ESPN quietly let word out over the weekend that they wouldn't be disciplining reporter Arash Markazi for the way he reported the LeBron in Vegas piece the network killed last week after it appeared on its website for a few hours. Let's review the facts:
1. nothing Markazi wrote has been alleged to be inaccurate (in fact other non-ESPN reporting on the evening backs up details of his piece)
2. LeBron's people claim they had nothing to do with the story being yanked
3. ESPN maintains Markazi walked in with LeBron's crew and got access to LeBron's personal table at the club, but they somehow didn't know he was an ESPN reporter (which ESPN somehow is now aware of despite "fact" 2).
4. Now, despite the supposed journalistic transgression by Markazi, he faces no penalty for his actions.
When ESPN denies they pulled this piece because of pressure from James and his people, they are insulting everyone who hears them do so's intelligence. Remember the confiscating of any video footage from LeBron's camp last year that showed him getting dunked on? The "King" and his people believe he makes no errors, and when he does they demand the evidence be erased. ESPN should be ashamed of themselves for toadying up like this, but it's completely unsurprising that they have.

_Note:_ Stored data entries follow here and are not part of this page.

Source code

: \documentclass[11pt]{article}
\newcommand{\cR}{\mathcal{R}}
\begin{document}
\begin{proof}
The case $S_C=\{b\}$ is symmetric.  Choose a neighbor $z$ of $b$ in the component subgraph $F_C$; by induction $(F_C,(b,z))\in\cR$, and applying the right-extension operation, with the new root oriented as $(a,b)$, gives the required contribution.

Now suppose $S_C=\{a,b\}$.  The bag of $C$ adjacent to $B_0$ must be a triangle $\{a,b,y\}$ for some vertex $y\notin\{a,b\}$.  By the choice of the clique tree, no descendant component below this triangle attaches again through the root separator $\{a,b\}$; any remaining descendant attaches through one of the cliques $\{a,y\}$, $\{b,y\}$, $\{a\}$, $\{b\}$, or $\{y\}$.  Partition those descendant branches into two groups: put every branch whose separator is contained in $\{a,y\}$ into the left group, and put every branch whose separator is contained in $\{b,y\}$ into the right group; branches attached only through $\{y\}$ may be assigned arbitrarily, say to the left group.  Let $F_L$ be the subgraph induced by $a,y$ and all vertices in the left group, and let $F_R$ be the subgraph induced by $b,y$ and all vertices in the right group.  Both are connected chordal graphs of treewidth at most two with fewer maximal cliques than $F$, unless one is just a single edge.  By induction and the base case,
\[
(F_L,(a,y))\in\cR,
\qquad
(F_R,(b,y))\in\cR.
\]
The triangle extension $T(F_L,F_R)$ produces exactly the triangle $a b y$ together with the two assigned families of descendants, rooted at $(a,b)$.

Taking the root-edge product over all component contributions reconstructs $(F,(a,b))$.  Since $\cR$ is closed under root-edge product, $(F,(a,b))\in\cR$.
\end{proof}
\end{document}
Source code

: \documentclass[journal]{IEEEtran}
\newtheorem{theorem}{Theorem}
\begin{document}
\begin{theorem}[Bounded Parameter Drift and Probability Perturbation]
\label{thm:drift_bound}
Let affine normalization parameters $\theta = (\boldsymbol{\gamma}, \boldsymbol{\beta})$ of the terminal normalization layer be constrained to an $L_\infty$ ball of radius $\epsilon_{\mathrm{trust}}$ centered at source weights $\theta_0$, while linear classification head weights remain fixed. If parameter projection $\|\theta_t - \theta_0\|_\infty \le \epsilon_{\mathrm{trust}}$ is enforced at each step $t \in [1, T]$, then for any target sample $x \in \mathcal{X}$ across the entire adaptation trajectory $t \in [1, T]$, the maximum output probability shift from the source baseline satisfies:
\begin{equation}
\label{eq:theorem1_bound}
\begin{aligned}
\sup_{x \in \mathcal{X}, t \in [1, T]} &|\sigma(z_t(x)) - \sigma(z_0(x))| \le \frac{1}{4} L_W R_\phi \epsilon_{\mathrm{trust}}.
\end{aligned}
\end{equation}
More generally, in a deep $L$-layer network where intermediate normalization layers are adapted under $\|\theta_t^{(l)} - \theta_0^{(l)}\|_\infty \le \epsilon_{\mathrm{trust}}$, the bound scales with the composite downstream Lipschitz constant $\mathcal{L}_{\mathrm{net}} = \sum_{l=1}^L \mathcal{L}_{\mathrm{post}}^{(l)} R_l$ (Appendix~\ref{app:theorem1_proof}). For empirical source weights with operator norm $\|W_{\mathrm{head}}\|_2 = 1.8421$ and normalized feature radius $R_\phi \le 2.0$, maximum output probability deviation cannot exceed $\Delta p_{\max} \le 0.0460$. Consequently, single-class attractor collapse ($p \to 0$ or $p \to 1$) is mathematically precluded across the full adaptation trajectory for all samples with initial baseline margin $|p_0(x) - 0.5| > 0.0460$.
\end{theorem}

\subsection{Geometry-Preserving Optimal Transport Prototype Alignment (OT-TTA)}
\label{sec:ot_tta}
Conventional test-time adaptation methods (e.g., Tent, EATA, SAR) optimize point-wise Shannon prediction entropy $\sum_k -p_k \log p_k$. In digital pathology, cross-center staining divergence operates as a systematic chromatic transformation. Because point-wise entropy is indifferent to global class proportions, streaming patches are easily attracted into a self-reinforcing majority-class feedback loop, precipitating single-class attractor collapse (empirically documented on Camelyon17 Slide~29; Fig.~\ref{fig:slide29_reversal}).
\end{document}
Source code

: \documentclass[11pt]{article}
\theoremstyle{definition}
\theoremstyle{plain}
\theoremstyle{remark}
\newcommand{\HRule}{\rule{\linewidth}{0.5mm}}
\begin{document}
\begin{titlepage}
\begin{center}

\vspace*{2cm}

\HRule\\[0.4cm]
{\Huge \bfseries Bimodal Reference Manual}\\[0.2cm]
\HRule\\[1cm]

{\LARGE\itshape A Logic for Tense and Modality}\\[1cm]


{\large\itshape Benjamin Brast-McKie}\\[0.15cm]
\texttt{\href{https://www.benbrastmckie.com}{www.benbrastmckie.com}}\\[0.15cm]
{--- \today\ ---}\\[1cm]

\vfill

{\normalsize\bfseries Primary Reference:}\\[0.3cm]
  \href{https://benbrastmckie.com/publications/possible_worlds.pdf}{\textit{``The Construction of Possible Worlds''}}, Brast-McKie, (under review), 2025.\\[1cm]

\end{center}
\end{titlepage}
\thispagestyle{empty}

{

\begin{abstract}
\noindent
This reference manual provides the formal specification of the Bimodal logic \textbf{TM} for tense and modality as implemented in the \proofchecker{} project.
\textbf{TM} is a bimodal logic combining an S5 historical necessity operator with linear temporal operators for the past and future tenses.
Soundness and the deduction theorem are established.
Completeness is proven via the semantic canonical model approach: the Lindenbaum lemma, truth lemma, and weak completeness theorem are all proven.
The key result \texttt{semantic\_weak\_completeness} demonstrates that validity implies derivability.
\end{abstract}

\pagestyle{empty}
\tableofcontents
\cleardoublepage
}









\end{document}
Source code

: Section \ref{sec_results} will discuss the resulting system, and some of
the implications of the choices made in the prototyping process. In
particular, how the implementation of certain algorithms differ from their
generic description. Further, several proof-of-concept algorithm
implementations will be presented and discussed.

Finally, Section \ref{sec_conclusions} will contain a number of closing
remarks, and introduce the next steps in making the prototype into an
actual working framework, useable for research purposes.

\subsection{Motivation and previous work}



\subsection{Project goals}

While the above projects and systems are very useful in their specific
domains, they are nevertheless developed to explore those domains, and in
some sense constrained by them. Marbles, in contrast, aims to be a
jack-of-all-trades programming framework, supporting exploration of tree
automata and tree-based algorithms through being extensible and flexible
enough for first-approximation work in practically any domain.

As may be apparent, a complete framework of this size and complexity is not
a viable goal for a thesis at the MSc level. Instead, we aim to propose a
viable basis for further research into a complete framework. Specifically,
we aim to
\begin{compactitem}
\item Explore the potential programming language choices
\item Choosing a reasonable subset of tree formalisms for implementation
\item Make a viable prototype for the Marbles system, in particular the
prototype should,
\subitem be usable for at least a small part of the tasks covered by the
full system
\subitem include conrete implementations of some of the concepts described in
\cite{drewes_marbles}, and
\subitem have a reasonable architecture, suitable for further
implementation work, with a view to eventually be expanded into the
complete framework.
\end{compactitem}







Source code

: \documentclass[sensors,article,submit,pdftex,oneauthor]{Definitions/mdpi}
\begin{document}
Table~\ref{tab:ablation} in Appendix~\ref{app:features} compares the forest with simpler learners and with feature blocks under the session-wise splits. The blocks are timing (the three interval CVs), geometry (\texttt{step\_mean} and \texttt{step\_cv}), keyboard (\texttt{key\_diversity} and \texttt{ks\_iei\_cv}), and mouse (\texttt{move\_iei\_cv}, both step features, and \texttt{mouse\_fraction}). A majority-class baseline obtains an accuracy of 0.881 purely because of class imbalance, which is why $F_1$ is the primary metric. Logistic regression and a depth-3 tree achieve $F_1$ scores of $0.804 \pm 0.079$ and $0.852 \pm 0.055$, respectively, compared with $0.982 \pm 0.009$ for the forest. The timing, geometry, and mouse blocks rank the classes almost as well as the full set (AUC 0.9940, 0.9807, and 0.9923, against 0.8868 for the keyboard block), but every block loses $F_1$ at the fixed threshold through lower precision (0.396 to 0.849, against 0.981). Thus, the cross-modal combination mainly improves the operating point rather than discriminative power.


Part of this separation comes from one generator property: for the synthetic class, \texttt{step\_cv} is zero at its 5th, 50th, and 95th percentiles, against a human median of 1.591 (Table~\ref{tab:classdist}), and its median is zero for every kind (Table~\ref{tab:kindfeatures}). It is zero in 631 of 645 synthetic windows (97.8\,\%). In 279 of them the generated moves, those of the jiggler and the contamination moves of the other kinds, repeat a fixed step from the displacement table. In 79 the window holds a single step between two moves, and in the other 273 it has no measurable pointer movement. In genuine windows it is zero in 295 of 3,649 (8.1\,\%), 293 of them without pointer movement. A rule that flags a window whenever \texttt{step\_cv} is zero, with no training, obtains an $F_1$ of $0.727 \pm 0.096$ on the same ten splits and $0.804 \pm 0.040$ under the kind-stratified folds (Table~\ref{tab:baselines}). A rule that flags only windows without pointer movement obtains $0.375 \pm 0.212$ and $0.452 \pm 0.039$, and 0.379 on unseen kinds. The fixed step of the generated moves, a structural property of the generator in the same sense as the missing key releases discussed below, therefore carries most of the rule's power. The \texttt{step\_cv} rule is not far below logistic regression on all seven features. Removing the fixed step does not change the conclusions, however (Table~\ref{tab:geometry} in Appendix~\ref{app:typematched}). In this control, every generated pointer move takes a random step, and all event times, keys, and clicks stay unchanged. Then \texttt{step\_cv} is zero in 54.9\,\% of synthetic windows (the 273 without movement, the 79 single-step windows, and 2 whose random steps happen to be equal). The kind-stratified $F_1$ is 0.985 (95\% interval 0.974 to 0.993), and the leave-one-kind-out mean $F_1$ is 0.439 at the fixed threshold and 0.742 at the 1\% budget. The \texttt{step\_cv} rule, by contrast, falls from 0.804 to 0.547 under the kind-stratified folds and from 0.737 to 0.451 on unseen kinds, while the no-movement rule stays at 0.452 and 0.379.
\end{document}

Reggie Bush still doesn't get it. He could have saved USC from a huge portion of the problems its football program faces, even after he chose to take money from agents while still in school. Once Bush and his family decided not to live up to their business agreements with the aspiring agents, it should have been obvious they would have to be paid back the money they'd put into the venture. Instead, Bush tried to ignore the problem and hope it would go away even after lawsuits and other actions had made it very clear it wouldn't. I can't say what percentage of Bush's horrible decision making gets credited to greed versus being stubborn and outright stupidity, but it was almost entirely his years of poor judgement that got the program hammered. Rather than take responsibility and apologize, in his first comments since the probation came down Bush says it "bothers me and it sucks" that the university is whitewashing all evidence of his existence from the school's football program. USC should sue Bush for every dime his selfishness cost them, but they won't because of what that would do to recruiting. That Bush thinks there's a chance on Earth he'll eventually be welcomed back only further illustrates how oblivious the guy is.